◆ What you will do ◆
Your answer is a copy of every line in the records where "简体中文" appears.

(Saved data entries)
::::::::::

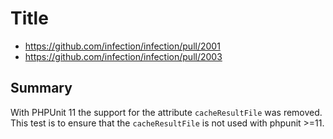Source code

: # Title

* https://github.com/infection/infection/pull/2001
* https://github.com/infection/infection/pull/2003

## Summary

With PHPUnit 11 the support for the attribute `cacheResultFile` was removed.  
This test is to ensure that the `cacheResultFile` is not used with phpunit >=11.
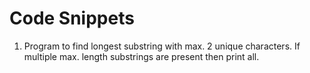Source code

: # Code Snippets

1. Program to find longest substring with max. 2 unique characters. If multiple max. length substrings are present then print all.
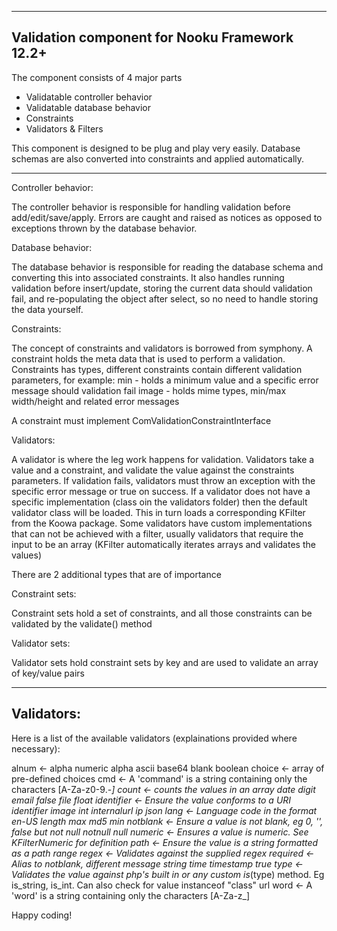--------------------------------------------------------
Validation component for Nooku Framework 12.2+
--------------------------------------------------------

The component consists of 4 major parts

* Validatable controller behavior
* Validatable database behavior
* Constraints
* Validators & Filters

This component is designed to be plug and play very easily.
Database schemas are also converted into constraints and applied automatically.

--------------------------------------------------------

Controller behavior:

The controller behavior is responsible for handling validation before add/edit/save/apply.
Errors are caught and raised as notices as opposed to exceptions thrown by the database behavior.


Database behavior:

The database behavior is responsible for reading the database schema and converting this into associated constraints.
It also handles running validation before insert/update, storing the current data should validation fail,
and re-populating the object after select, so no need to handle storing the data yourself.


Constraints:

The concept of constraints and validators is borrowed from symphony.
A constraint holds the meta data that is used to perform a validation.
Constraints has types, different constraints contain different validation parameters, for example:
    min - holds a minimum value and a specific error message should validation fail
    image - holds mime types, min/max width/height and related error messages

A constraint must implement ComValidationConstraintInterface


Validators:

A validator is where the leg work happens for validation.
Validators take a value and a constraint, and validate the value against the constraints parameters.
If validation fails, validators must throw an exception with the specific error message or true on success.
If a validator does not have a specific implementation (class oin the validators folder) then the default validator
class will be loaded. This in turn loads a corresponding KFilter from the Koowa package.
Some validators have custom implementations that can not be achieved with a filter, usually validators that require
the input to be an array (KFilter automatically iterates arrays and validates the values)

There are 2 additional types that are of importance

Constraint sets:

Constraint sets hold a set of constraints, and all those constraints can be validated by the validate() method

Validator sets:

Validator sets hold constraint sets by key and are used to validate an array of key/value pairs


--------------------------------------------------------

## Validators:

Here is a list of the available validators (explainations provided where necessary):

alnum       <- alpha numeric
alpha
ascii
base64
blank
boolean
choice      <- array of pre-defined choices
cmd         <- A 'command' is a string containing only the characters [A-Za-z0-9.-_]
count       <- counts the values in an array
date
digit
email
false
file
float
identifier  <- Ensure the value conforms to a URI identifier
image
int
internalurl
ip
json
lang        <- Language code in the format en-US
length
max
md5
min
notblank    <- Ensure a value is not blank, eg 0, '', false but not null
notnull
null
numeric     <- Ensures a value is numeric. See KFilterNumeric for definition
path        <- Ensure the value is a string formatted as a path
range
regex       <- Validates against the supplied regex
required    <- Alias to notblank, different message
string
time
timestamp
true
type        <- Validates the value against php's built in or any custom is_(type) method. Eg is_string, is_int. Can also check for value instanceof "class"
url
word        <- A 'word' is a string containing only the characters [A-Za-z_]

Happy coding!
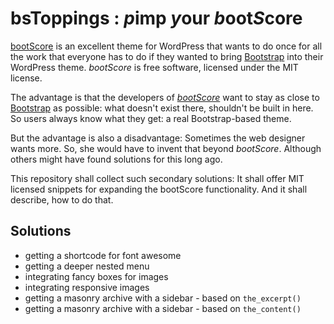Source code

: # bsToppings : *p*imp *y*our *b*oot*S*core

[bootScore](https://bootscore.me) is an excellent theme for WordPress that wants to do once for all the work that everyone has to do if they wanted to bring [Bootstrap](https://getbootstrap.com/) into their WordPress theme. *bootScore* is free software, licensed under the MIT license.  

The advantage is that the developers of *[bootScore](https://github.com/bootscore)* want to stay as close to [Bootstrap](https://getbootstrap.com/docs/5.0/getting-started/introduction/) as possible: what doesn't exist there, shouldn't be built in here. So users always know what they get: a real Bootstrap-based theme.

But the advantage is also a disadvantage: Sometimes the web designer wants more. So, she would have to invent that beyond *bootScore*. Although others might have found solutions for this long ago.

This repository shall collect such secondary solutions: It shall offer MIT licensed snippets for expanding the bootScore functionality. And it shall describe, how to do that.

## Solutions

* getting a shortcode for font awesome
* getting a deeper nested menu
* integrating fancy boxes for images
* integrating responsive images
* getting a masonry archive with a sidebar - based on `the_excerpt()`
* getting a masonry archive with a sidebar - based on `the_content()` 
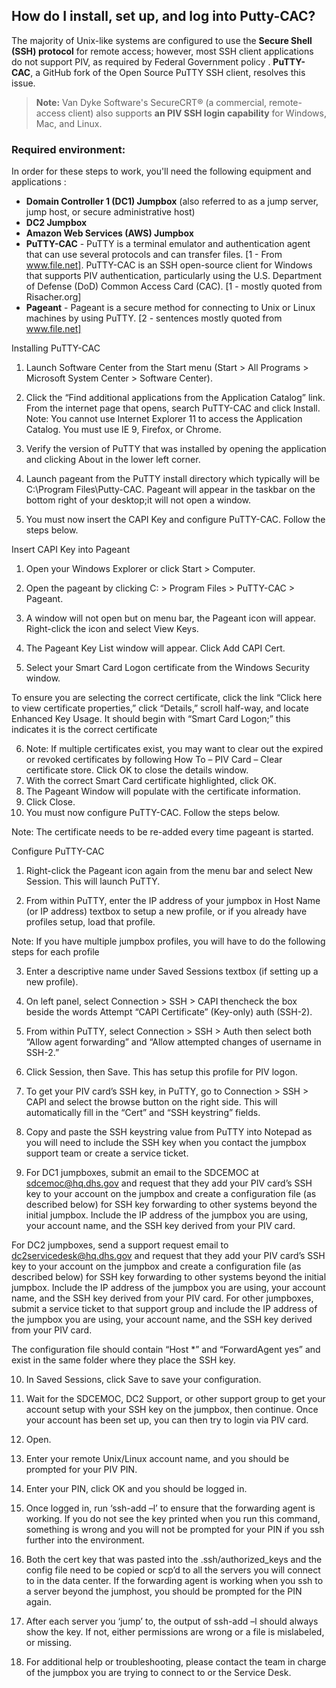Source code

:
## How do I install, set up, and log into Putty-CAC?

The majority of Unix-like systems are configured to use the **Secure Shell (SSH) protocol** for remote access; however, most SSH client applications do not support PIV, as required by Federal Government policy <!-- Which policy? -->. **PuTTY-CAC**, a GitHub fork of the Open Source PuTTY SSH client, resolves this issue.

> **Note:** Van Dyke Software's SecureCRT® (a commercial, remote-access client) also supports **an PIV SSH login capability** for Windows, Mac, and Linux. <!-- Modified this based on review of product on company website. Doesn't say PIV SSH on website.-->

### Required environment: 

In order for these steps to work, you'll need the following equipment and applications <!-- Is this wording correct? -->:

  * **Domain Controller 1 (DC1) Jumpbox** (also referred to as a jump server, jump host, or secure administrative host)
  * **DC2 Jumpbox**
  * **Amazon Web Services (AWS) Jumpbox**
  * **PuTTY-CAC** - PuTTY is a terminal emulator and authentication agent that can use several protocols and can transfer files. [1 - From www.file.net].  PuTTY-CAC is an SSH open-source client for Windows that supports PIV authentication, particularly using the U.S. Department of Defense (DoD) Common Access Card (CAC). [1 - mostly quoted from Risacher.org] <!-- So PIV works the same as CAC? -->  
  * **Pageant** - Pageant is a secure method for connecting to Unix or Linux machines by using PuTTY. [2 - sentences mostly quoted from www.file.net] <!-- How is Pageant used for Windows-based systems? -->




Installing PuTTY-CAC
1.	Launch Software Center from the Start menu (Start > All Programs > Microsoft System Center > Software Center). 
2.	Click the “Find additional applications from the Application Catalog” link. From the internet page that opens, search PuTTY-CAC and click Install.
Note: You cannot use Internet Explorer 11 to access the Application Catalog. You must use IE 9, Firefox, or Chrome.
3.	Verify the version of PuTTY that was installed by opening the application and clicking About in the lower left corner.

4.	Launch pageant from the PuTTY install directory which typically will be C:\Program Files\Putty-CAC. Pageant will appear in the taskbar on the bottom right of your desktop;it will not open a window. 
5.	You must now insert the CAPI Key and configure PuTTY-CAC. Follow the steps below.

Insert CAPI Key into Pageant
1.	Open your Windows Explorer or click Start > Computer.
2.	Open the pageant by clicking C: > Program Files > PuTTY-CAC > Pageant.

3.	A window will not open but on menu bar, the Pageant icon will appear. Right-click the icon and select View Keys.
 
4.	The Pageant Key List window will appear. Click Add CAPI Cert.

5.	Select your Smart Card Logon certificate from the Windows Security window.

To ensure you are selecting the correct certificate, click the link “Click here to view certificate properties,” click “Details,” scroll half-way, and locate Enhanced Key Usage. It should begin with “Smart Card Logon;” this indicates it is the correct certificate

6.	Note: If multiple certificates exist, you may want to clear out the expired or revoked certificates by following How To – PIV Card – Clear certificate store. Click OK to close the details window.
7.	With the correct Smart Card certificate highlighted, click OK.
8.	The Pageant Window will populate with the certificate information.
9.	Click Close.
10.	You must now configure PuTTY-CAC. Follow the steps below.


Note: The certificate needs to be re-added every time pageant is started.

Configure PuTTY-CAC
1.	Right-click the Pageant icon again from the menu bar and select New Session. This will launch PuTTY.

2.	From within PuTTY, enter the IP address of your jumpbox in Host Name (or IP address) textbox to setup a new profile, or if you already have profiles setup, load that profile. 

Note: If you have multiple jumpbox profiles, you will have to do the following steps for each profile

3.	Enter a descriptive name under Saved Sessions textbox (if setting up a new profile).

4.	On left panel, select Connection > SSH > CAPI thencheck the box beside the words Attempt “CAPI Certificate” (Key-only) auth (SSH-2).



5.	From within PuTTY, select Connection > SSH > Auth then select both “Allow agent forwarding” and “Allow attempted changes of username in SSH-2.”



6.	Click Session, then Save. This has setup this profile for PIV logon.



7.	To get your PIV card’s SSH key, in PuTTY, go to Connection > SSH > CAPI  and select the browse button on the right side. This will automatically fill in the “Cert” and “SSH keystring” fields. 
8.	Copy and paste the SSH keystring value from PuTTY into Notepad as you will need to include the SSH key when you contact the jumpbox support team or create a service ticket.


9.	For DC1 jumpboxes, submit an email to the SDCEMOC at sdcemoc@hq.dhs.gov and request that they add your PIV card’s SSH key to your account on the jumpbox and create a configuration file (as described below) for SSH key forwarding to other systems beyond the initial jumpbox. Include the IP address of the jumpbox you are using, your account name, and the SSH key derived from your PIV card. 

For DC2 jumpboxes, send a support request email to dc2servicedesk@hq.dhs.gov and request that they add your PIV card’s SSH key to your account on the jumpbox and create a configuration file (as described below) for SSH key forwarding to other systems beyond the initial jumpbox. Include the IP address of the jumpbox you are using, your account name, and the SSH key derived from your PIV card.
For other jumpboxes, submit a service ticket to that support group and include the IP address of the jumpbox you are using, your account name, and the SSH key derived from your PIV card.

The configuration file should contain “Host *” and “ForwardAgent yes” and exist in the same folder where they place the SSH key.

10.	In Saved Sessions, click Save to save your configuration.

11.	Wait for the SDCEMOC, DC2 Support, or other support group to get your account setup with your SSH key on the jumpbox, then continue. Once your account has been set up, you can then try to login via PIV card.

12.	Open.



13.	Enter your remote Unix/Linux account name, and you should be prompted for your PIV PIN.



14.	Enter your PIN, click OK and you should be logged in.
15.	Once logged in, run ‘ssh-add –l’ to ensure that the forwarding agent is working. If you do not see the key printed when you run this command, something is wrong and you will not be prompted for your PIN if you ssh further into the environment.



16.	Both the cert key that was pasted into the .ssh/authorized_keys and the config file need to be copied or scp’d to all the servers you will connect to in the data center. If the forwarding agent is working when you ssh to a server beyond the jumphost, you should be prompted for the PIN again.
17.	After each server you ‘jump’ to, the output of ssh-add –l should always show the key. If not, either permissions are wrong or a file is mislabeled, or missing.
18.	For additional help or troubleshooting, please contact the team in charge of the jumpbox you are trying to connect to or the Service Desk.


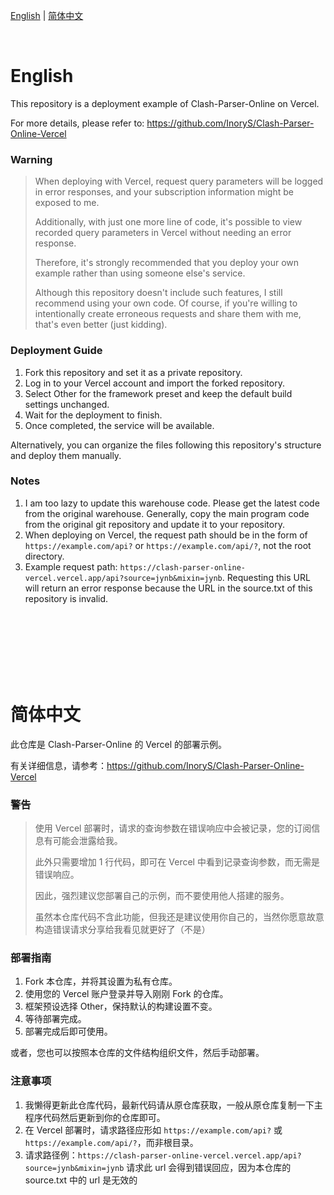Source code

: [English](#english) | [简体中文](#%E7%AE%80%E4%BD%93%E4%B8%AD%E6%96%87)

<br>

# English

This repository is a deployment example of Clash-Parser-Online on Vercel.

For more details, please refer to: https://github.com/InoryS/Clash-Parser-Online-Vercel

### Warning

> When deploying with Vercel, request query parameters will be logged in error responses, and your subscription information might be exposed to me.
> 
> Additionally, with just one more line of code, it's possible to view recorded query parameters in Vercel without needing an error response.
> 
> Therefore, it's strongly recommended that you deploy your own example rather than using someone else's service.
>
> Although this repository doesn't include such features, I still recommend using your own code. Of course, if you're willing to intentionally create erroneous requests and share them with me, that's even better (just kidding).

### Deployment Guide

1. Fork this repository and set it as a private repository.
2. Log in to your Vercel account and import the forked repository.
3. Select Other for the framework preset and keep the default build settings unchanged.
4. Wait for the deployment to finish.
5. Once completed, the service will be available.

Alternatively, you can organize the files following this repository's structure and deploy them manually.

### Notes

1. I am too lazy to update this warehouse code. Please get the latest code from the original warehouse. Generally, copy the main program code from the original git repository and update it to your repository.
2. When deploying on Vercel, the request path should be in the form of `https://example.com/api?` or `https://example.com/api/?`, not the root directory.
3. Example request path: `https://clash-parser-online-vercel.vercel.app/api?source=jynb&mixin=jynb`. Requesting this URL will return an error response because the URL in the source.txt of this repository is invalid.


<br>
<br>
<br>
<br>
<br>
<br>


# 简体中文

此仓库是 Clash-Parser-Online 的 Vercel 的部署示例。

有关详细信息，请参考：https://github.com/InoryS/Clash-Parser-Online-Vercel

### 警告

> 使用 Vercel 部署时，请求的查询参数在错误响应中会被记录，您的订阅信息有可能会泄露给我。
> 
> 此外只需要增加 1 行代码，即可在 Vercel 中看到记录查询参数，而无需是错误响应。
> 
> 因此，强烈建议您部署自己的示例，而不要使用他人搭建的服务。
>
> 虽然本仓库代码不含此功能，但我还是建议使用你自己的，当然你愿意故意构造错误请求分享给我看见就更好了（不是）

### 部署指南
1. Fork 本仓库，并将其设置为私有仓库。
2. 使用您的 Vercel 账户登录并导入刚刚 Fork 的仓库。
3. 框架预设选择 Other，保持默认的构建设置不变。
4. 等待部署完成。
5. 部署完成后即可使用。

或者，您也可以按照本仓库的文件结构组织文件，然后手动部署。

### 注意事项

1. 我懒得更新此仓库代码，最新代码请从原仓库获取，一般从原仓库复制一下主程序代码然后更新到你的仓库即可。
2. 在 Vercel 部署时，请求路径应形如 `https://example.com/api?` 或 `https://example.com/api/?`，而非根目录。
3. 请求路径例：`https://clash-parser-online-vercel.vercel.app/api?source=jynb&mixin=jynb` 请求此 url 会得到错误回应，因为本仓库的 source.txt 中的 url 是无效的



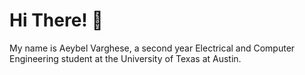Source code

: # Hi There! 👋

My name is Aeybel Varghese, a second year Electrical and Computer Engineering student at the University of Texas at Austin.
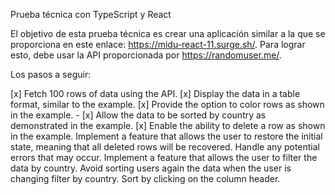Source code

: Prueba técnica con TypeScript y React

El objetivo de esta prueba técnica es crear una aplicación similar a la que se proporciona en este enlace: https://midu-react-11.surge.sh/. Para lograr esto, debe usar la API proporcionada por https://randomuser.me/.

Los pasos a seguir:

 [x] Fetch 100 rows of data using the API.
 [x] Display the data in a table format, similar to the example.
 [x] Provide the option to color rows as shown in the example. - [x] Allow the data to be sorted by country as demonstrated in the example.
 [x] Enable the ability to delete a row as shown in the example.
 Implement a feature that allows the user to restore the initial state, meaning that all deleted rows will be recovered.
 Handle any potential errors that may occur.
 Implement a feature that allows the user to filter the data by country.
 Avoid sorting users again the data when the user is changing filter by country.
 Sort by clicking on the column header.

::::::::::

◆ Exercise answer ◆
: [English](#english) | [简体中文](#%E7%AE%80%E4%BD%93%E4%B8%AD%E6%96%87)
# 简体中文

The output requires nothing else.